Determine how many of the lines below hold the word "well". Give the number and nothing else.

━━ SOURCE MATERIAL

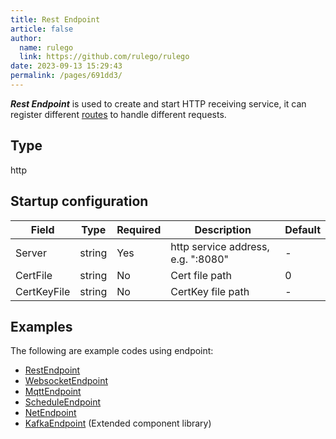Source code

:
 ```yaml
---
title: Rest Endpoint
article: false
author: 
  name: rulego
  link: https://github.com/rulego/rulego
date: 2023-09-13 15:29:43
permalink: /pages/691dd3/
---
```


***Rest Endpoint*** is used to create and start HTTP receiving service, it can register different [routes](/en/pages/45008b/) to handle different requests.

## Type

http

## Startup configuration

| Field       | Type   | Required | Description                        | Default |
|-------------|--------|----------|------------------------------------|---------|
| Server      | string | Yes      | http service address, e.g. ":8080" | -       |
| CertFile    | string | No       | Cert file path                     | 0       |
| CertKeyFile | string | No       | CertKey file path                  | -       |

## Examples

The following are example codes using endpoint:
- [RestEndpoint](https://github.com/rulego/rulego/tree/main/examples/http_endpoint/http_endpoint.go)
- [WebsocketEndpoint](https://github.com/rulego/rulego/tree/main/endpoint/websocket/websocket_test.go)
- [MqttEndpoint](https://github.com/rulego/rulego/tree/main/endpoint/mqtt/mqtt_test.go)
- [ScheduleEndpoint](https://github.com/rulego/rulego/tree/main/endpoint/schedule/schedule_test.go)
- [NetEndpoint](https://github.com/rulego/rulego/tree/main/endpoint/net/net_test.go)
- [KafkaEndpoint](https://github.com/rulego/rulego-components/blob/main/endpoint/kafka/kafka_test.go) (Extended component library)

━━━━
━━ SOURCE MATERIAL

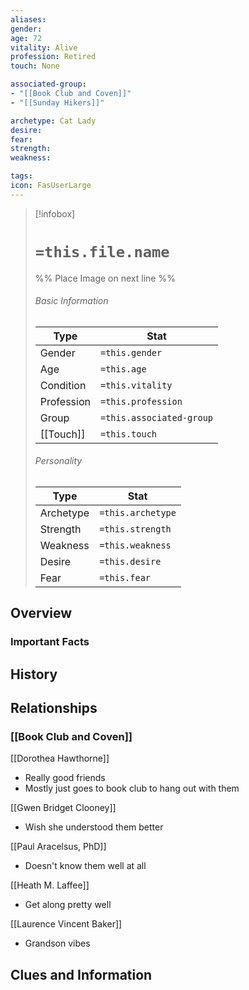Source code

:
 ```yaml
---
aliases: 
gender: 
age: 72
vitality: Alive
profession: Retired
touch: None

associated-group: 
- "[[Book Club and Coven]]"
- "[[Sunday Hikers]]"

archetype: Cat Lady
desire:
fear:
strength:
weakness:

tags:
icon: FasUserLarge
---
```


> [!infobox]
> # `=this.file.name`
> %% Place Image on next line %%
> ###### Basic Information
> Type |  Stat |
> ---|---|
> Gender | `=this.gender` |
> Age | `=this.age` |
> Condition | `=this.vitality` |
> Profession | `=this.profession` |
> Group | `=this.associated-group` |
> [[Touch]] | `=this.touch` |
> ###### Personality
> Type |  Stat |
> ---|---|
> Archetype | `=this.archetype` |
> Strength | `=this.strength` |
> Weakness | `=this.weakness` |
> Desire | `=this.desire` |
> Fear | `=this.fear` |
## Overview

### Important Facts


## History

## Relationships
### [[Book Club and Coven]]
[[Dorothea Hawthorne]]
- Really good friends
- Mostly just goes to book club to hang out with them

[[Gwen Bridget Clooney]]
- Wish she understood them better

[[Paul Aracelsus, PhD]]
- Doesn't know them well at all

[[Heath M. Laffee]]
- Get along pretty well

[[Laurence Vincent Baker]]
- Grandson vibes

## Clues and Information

━━━━
━━ SOURCE MATERIAL

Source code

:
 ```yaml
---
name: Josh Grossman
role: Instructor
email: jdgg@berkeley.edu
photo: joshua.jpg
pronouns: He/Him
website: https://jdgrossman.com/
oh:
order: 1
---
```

━━━━

### WRITTEN SOLUTION
2